Public dinners, yard and tag sales, rummage sales, and Christmas fairs with children's craft activities also take place in this building.

The church sanctuary, expanded downward near the turn of the 19th to the 20th century to accommodate its magnificent Julius Estey Memorial Organ, provides exceptional acoustics for public concerts, from individual or small-group performances to full orchestras and/or choruses. It is accessible for all comers.

First Baptist Church will observe its 175th year in 2015, founded in 1840 by a small group of young adults, including a local plumber, Jacob Estey, who would found the Estey Organ Company.
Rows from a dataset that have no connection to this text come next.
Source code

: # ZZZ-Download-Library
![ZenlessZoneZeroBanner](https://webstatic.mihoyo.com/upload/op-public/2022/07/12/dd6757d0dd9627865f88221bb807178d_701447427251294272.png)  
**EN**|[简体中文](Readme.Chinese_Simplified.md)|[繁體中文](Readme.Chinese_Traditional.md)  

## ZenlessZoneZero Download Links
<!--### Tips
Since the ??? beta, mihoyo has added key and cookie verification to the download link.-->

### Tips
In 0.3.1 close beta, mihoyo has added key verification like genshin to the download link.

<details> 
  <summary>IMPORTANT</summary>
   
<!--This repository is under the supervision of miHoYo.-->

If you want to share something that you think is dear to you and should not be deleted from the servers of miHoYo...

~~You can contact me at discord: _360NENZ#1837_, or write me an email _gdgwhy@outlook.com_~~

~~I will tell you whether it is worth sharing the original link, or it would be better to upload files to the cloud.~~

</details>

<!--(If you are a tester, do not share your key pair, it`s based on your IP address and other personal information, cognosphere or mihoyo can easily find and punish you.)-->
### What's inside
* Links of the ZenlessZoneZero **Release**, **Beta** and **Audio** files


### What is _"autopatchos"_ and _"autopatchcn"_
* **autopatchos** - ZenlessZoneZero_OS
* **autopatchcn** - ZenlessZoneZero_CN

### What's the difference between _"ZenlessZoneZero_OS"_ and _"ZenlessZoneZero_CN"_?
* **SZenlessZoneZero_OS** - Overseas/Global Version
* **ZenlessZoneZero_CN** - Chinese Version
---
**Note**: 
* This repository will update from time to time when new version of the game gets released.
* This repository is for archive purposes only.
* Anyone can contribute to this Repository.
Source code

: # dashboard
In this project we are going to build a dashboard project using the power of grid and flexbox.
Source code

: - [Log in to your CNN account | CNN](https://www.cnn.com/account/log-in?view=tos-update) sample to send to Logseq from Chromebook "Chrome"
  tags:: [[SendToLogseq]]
This group of committed Christians were drawn together by the Baptist principles of religious freedom, believer's baptism, and Biblical authority unbridled by any formal creed, which allowed greater freedom of thought in understanding and expressing their faith.

They congregated by mutual covenant, with baptism as adults symbolizing their own personal coming-to-faith experience and their commitment to be devoted followers of Christ Jesus.
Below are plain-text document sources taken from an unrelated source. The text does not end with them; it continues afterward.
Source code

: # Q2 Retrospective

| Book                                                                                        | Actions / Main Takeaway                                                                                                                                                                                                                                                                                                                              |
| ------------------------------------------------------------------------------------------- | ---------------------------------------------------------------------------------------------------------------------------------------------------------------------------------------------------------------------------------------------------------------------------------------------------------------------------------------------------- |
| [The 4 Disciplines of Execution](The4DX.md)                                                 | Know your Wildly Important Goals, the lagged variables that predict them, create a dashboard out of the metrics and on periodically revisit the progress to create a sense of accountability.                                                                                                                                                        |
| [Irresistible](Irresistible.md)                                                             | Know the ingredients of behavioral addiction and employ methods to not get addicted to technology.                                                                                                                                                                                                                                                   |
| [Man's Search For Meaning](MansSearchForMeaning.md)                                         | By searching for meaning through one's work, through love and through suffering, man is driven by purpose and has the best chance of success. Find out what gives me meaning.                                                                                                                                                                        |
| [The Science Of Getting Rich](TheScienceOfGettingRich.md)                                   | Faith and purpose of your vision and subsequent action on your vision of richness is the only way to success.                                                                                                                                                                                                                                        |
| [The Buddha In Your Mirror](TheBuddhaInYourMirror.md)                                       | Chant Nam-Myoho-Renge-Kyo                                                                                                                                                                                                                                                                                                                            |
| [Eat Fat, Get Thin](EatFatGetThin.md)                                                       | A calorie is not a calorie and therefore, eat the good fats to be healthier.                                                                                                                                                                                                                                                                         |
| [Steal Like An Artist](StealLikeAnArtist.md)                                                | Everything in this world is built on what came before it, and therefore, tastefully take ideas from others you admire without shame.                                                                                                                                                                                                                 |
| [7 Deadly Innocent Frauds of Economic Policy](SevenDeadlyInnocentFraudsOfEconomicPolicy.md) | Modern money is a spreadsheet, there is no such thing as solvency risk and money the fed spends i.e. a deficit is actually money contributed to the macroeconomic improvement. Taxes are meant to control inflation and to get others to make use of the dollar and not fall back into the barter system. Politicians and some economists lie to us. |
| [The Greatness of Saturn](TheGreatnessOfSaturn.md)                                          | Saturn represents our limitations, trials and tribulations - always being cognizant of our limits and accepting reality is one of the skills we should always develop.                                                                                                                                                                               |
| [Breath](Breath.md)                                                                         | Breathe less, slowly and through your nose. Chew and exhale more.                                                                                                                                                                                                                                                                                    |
Membership grew rapidly; within a generation, the members of the congregation had moved into three progressively larger locations until finally erecting their own building.

Still today, after almost a century and a half, the First Baptist Church building stands proudly as a bastion of service and integrity to the larger community downtown.

A loss of this excellent facility would truly be unfortunate for the Brattleboro community.